この見解が、「研究遂行が研修(授業)より先に行われているから特定支出に当たらないこと」を意味するのであれば、次の理由から妥当ではありません。所得税法は、特定支出について、各年に提供を受けた役務に対応する支出を指しています。また、研修に関する特定支出について、単に「職務の遂行に直接必要な技術又は知識を習得することを目的として受講する」ことを要件としています。職務に就く前に、研修が先に始まっていたとしても、就職・転職等により生じた新たな職務の遂行に直接必要であるのであれば、この要件に該当すると解釈することが妥当です。要は時期の前後は関係なく、必要か、必要でないかが問題です。

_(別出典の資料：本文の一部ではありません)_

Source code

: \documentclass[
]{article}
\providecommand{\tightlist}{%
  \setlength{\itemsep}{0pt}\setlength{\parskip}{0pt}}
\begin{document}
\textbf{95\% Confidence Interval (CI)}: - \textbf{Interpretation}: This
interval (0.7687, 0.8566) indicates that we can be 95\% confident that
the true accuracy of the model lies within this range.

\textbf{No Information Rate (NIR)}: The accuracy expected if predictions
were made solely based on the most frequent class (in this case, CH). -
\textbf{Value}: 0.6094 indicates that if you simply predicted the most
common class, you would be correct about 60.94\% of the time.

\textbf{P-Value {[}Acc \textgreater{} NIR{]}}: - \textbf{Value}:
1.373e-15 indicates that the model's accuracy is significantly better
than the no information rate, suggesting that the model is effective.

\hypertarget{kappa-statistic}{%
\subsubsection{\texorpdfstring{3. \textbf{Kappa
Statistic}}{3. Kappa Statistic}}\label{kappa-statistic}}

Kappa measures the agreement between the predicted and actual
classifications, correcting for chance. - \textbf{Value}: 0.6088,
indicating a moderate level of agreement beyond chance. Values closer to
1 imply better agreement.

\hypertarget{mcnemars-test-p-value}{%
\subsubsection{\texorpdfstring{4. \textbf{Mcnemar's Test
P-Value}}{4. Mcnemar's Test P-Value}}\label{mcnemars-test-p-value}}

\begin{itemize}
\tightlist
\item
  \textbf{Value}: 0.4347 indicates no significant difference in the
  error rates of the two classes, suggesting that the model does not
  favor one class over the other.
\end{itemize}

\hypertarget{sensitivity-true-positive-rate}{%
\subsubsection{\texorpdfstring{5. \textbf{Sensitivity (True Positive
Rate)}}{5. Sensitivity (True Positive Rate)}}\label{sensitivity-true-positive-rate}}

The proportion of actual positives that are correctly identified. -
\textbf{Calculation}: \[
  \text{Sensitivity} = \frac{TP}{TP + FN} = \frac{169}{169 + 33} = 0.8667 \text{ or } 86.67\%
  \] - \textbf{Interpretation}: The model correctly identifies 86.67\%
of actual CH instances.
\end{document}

この見解が、授業と研究遂行とは独立している(関係がない)ことを意味するのであれば、次の理由から妥当ではありません。申請及び採用の条件である大学院在学によって受ける授業で得る技術又は知識が、研究遂行と無関係であるならば、そもそも研究専念義務を課していることと矛盾します。授業が研究遂行と無関係であるならば、極論、研究専念のために「授業を受けてはいけない」ことになりますが、当然のことながらそのような制度にはなっていません。また、特別研究員(DC)においては、特別研究員(PD)とは異なり、受入研究機関を教育機関である「大学院研究科」に限定しています(PDはその他の研究機関も可)。すなわち本制度は、授業による技術又は知識の習得が特別研究員(DC)の研究遂行に不可欠であることを前提としていると解釈することが妥当です。

再び日本学術振興会の見解

というようなことを述べたところ、下記のような返答をいただきました。

・申請要件として、大学院博士課程に在学(特別研究員で研究するための資格)していること。
⇒本事業の目的は、自由な発想に基づいて研究課題を設定し、将来、創造性に富んだ研究者を育成することにあります。
大学院が技術又は知識を習得する場であることは分かるのですが、学校教育法では大学院は教育機関と位置付けられており、
教育の成果を研究に活用すると整理しています。
このことからも、特別研究員の成果報告には、自由な研究であるうえ厳しい審査等を設けていません。
・特別研究員以外の身分として、大学院生の身分を持てると認められていること。
⇒プロジェクトで雇用されている研究員とは違い、自由な発想で研究を遂行するのが特別研究員になります。
独立した研究者に研究奨励金を支給しているものであり、研究活動をする上で教育機関である大学院に所属しても構わないと整理しています。
※将来、優れた研究者として活躍するには博士号を取得している必要があります。
・研究遂行経費において、大学院の入学料・授業料等の学費を含めることができないこと。
・特別研究員の研究が先にあり、授業は技術又は知識を習得する場ではあるが、特別研究員の研究は申請書に基づくものであること。
⇒「特定支出(研修費)に関する証明の依頼書」には、給与支払者が記載事項を確認し、技術または知識を習得するためのものであることを証明する必要があります。
このような整理によって、図書館等の利用など含まれる授業料=特別研究員の研修と証明することは難しいです。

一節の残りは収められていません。